──────── RECORD EXCERPTS
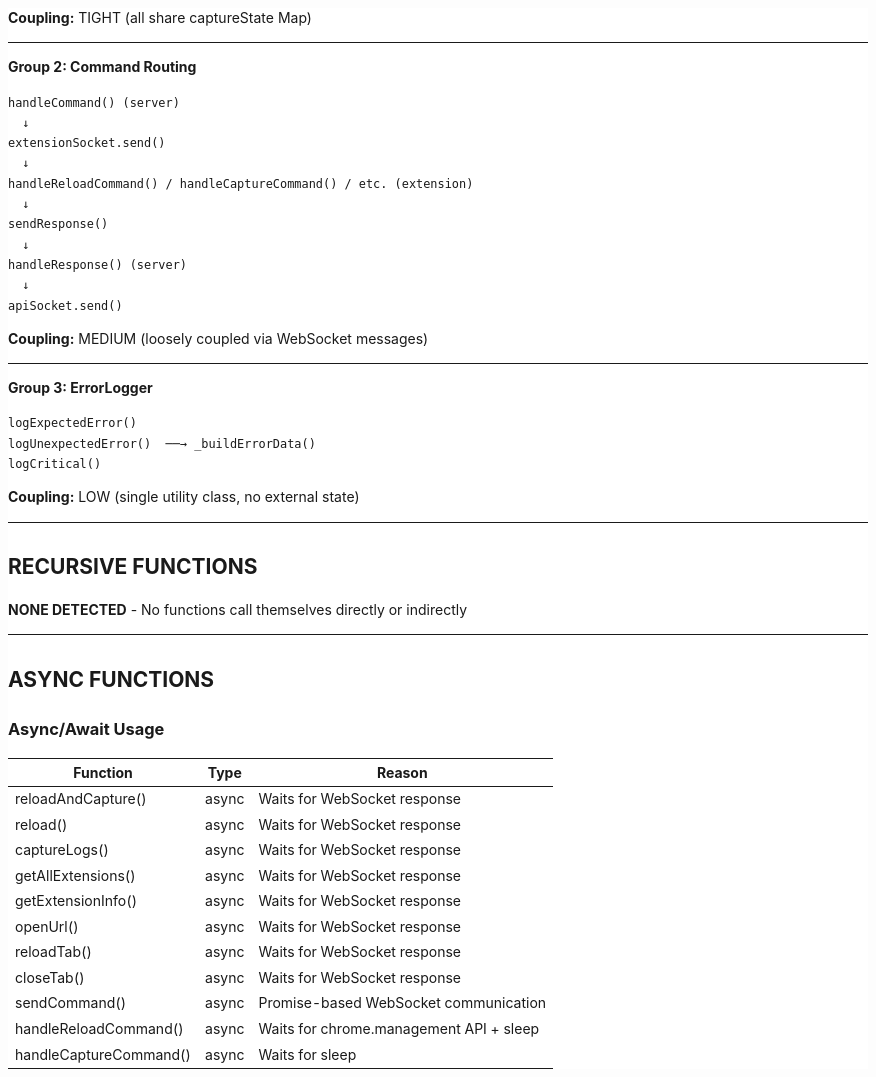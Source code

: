 **Coupling:** TIGHT (all share captureState Map)

---

**Group 2: Command Routing**

```
handleCommand() (server)
  ↓
extensionSocket.send()
  ↓
handleReloadCommand() / handleCaptureCommand() / etc. (extension)
  ↓
sendResponse()
  ↓
handleResponse() (server)
  ↓
apiSocket.send()
```

**Coupling:** MEDIUM (loosely coupled via WebSocket messages)

---

**Group 3: ErrorLogger**

```
logExpectedError()
logUnexpectedError()  ──→ _buildErrorData()
logCritical()
```

**Coupling:** LOW (single utility class, no external state)

---

## RECURSIVE FUNCTIONS

**NONE DETECTED** - No functions call themselves directly or indirectly

---

## ASYNC FUNCTIONS

### Async/Await Usage

| Function               | Type  | Reason                                  |
| ---------------------- | ----- | --------------------------------------- |
| reloadAndCapture()     | async | Waits for WebSocket response            |
| reload()               | async | Waits for WebSocket response            |
| captureLogs()          | async | Waits for WebSocket response            |
| getAllExtensions()     | async | Waits for WebSocket response            |
| getExtensionInfo()     | async | Waits for WebSocket response            |
| openUrl()              | async | Waits for WebSocket response            |
| reloadTab()            | async | Waits for WebSocket response            |
| closeTab()             | async | Waits for WebSocket response            |
| sendCommand()          | async | Promise-based WebSocket communication   |
| handleReloadCommand()  | async | Waits for chrome.management API + sleep |
| handleCaptureCommand() | async | Waits for sleep                         |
────────────────
WHAT IS NEEDED: Take from the listing above each line in which the string "handleCaptureCommand" is found.

EXERCISE RESULT:
handleReloadCommand() / handleCaptureCommand() / etc. (extension)
| handleCaptureCommand() | async | Waits for sleep                         |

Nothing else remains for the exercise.